■ EXERCISE DESCRIPTION
Before answering, work out how many lines below contain the string "Check"; the reply is that number alone.

+++ DATA

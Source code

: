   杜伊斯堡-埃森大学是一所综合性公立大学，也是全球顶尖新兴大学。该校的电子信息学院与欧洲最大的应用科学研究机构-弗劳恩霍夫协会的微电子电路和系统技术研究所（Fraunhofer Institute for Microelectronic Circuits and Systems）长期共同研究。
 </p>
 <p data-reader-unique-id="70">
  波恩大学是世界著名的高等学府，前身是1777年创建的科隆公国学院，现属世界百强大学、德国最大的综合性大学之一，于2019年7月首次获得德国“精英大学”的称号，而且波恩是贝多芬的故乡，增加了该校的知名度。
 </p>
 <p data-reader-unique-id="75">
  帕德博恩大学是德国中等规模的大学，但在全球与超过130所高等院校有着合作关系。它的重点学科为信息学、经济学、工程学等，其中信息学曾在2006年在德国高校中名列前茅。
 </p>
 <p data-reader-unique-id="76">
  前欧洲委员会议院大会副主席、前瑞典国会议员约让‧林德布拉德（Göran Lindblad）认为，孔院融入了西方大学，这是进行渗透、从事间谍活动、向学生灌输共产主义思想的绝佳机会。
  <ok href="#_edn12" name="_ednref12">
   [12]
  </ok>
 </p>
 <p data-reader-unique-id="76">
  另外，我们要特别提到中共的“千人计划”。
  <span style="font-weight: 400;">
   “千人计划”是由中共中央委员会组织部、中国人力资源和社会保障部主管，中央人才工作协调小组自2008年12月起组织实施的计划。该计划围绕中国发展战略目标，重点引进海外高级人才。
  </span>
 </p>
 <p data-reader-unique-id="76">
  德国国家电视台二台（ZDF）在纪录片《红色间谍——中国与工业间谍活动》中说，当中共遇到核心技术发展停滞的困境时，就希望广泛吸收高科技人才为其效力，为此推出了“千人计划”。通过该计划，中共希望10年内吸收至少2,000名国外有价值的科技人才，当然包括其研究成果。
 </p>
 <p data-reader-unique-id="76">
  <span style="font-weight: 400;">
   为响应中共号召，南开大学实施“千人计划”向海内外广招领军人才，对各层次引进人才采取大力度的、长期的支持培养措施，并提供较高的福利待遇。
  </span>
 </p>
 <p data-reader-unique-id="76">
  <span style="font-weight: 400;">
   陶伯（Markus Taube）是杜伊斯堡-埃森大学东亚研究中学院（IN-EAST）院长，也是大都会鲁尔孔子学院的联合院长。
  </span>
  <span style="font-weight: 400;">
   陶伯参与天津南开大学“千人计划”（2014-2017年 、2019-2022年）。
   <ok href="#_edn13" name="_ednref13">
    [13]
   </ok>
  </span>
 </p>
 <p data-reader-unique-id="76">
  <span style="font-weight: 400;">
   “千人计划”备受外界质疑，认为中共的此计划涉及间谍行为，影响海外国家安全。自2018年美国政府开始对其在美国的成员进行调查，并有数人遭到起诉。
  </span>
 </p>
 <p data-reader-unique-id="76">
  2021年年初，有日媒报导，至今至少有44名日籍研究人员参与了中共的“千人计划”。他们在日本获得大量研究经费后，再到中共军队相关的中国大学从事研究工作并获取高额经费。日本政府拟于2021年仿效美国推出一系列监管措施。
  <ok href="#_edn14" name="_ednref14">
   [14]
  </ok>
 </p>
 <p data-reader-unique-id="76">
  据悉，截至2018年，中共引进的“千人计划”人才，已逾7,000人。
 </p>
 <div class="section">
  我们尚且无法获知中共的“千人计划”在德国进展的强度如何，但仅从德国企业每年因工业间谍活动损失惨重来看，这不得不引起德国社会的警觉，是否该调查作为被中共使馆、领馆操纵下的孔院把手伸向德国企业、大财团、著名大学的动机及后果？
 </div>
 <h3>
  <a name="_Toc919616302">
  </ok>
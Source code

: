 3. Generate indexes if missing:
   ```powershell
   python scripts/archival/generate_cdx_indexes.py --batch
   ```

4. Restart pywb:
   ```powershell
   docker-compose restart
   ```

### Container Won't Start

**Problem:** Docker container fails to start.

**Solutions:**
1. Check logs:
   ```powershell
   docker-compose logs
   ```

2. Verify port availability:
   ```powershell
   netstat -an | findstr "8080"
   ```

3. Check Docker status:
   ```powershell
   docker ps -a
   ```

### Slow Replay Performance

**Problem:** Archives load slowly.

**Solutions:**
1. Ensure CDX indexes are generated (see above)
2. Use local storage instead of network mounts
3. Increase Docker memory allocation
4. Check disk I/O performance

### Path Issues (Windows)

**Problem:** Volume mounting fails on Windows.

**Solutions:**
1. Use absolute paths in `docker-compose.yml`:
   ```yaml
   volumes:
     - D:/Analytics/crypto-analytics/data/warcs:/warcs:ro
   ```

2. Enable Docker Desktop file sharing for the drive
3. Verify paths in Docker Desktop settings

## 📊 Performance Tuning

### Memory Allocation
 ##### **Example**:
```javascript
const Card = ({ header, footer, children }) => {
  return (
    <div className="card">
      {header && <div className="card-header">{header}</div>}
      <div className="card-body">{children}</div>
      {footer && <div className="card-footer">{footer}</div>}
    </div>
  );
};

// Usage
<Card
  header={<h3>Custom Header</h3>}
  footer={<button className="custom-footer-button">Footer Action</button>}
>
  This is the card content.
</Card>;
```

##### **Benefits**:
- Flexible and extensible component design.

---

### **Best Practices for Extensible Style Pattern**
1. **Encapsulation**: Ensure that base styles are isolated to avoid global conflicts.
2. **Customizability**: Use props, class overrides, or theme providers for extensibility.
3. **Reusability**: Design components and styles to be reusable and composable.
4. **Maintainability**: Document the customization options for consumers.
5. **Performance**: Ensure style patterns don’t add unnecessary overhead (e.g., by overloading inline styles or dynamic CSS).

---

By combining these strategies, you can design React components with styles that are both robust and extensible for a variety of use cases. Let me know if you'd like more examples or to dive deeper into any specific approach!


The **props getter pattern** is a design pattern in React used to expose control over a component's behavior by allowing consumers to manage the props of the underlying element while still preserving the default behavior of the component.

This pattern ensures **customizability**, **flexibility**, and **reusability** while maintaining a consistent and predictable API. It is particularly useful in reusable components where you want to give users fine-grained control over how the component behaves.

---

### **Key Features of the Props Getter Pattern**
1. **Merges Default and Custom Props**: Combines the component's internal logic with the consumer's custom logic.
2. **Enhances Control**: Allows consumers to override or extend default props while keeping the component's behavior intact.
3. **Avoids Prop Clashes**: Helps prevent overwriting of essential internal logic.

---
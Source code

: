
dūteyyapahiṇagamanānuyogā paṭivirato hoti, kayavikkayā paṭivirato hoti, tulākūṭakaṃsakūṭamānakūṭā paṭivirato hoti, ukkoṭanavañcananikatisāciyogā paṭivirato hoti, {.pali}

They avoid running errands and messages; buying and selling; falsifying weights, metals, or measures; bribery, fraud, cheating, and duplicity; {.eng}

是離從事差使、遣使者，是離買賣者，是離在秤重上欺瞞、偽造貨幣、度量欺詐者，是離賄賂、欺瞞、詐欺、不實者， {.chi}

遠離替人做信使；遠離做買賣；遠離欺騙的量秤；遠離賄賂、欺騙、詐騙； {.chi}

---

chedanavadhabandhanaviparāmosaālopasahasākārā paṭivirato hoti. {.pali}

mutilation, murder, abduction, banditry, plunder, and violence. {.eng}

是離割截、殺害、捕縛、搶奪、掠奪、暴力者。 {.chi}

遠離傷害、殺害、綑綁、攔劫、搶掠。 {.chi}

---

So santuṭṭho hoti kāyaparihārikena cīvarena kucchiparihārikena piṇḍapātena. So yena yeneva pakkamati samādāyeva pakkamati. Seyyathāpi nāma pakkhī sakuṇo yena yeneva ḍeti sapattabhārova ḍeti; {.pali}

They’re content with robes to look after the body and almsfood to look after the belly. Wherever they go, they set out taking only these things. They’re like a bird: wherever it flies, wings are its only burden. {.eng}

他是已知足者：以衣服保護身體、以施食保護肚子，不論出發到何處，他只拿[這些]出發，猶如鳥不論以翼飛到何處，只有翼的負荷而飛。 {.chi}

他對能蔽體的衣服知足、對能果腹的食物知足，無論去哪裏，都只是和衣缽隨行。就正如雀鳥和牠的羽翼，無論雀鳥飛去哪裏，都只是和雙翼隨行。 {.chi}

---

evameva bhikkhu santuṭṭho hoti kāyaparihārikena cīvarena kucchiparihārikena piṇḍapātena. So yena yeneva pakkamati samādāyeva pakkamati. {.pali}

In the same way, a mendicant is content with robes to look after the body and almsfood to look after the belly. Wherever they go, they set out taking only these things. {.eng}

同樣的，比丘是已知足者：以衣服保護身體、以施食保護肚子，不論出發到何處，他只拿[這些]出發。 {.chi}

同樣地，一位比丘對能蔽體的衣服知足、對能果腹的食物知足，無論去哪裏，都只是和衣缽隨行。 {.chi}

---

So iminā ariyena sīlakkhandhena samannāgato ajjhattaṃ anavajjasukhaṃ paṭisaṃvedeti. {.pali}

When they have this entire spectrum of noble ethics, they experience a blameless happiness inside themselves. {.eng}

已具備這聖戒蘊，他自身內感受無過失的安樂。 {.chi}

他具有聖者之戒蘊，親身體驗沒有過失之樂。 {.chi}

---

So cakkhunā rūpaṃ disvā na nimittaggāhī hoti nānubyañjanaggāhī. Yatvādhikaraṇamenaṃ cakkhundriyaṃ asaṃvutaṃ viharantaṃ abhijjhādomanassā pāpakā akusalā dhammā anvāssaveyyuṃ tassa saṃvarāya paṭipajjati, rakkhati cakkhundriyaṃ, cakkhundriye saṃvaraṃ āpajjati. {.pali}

++++++

■ EXERCISE RESPONSE
3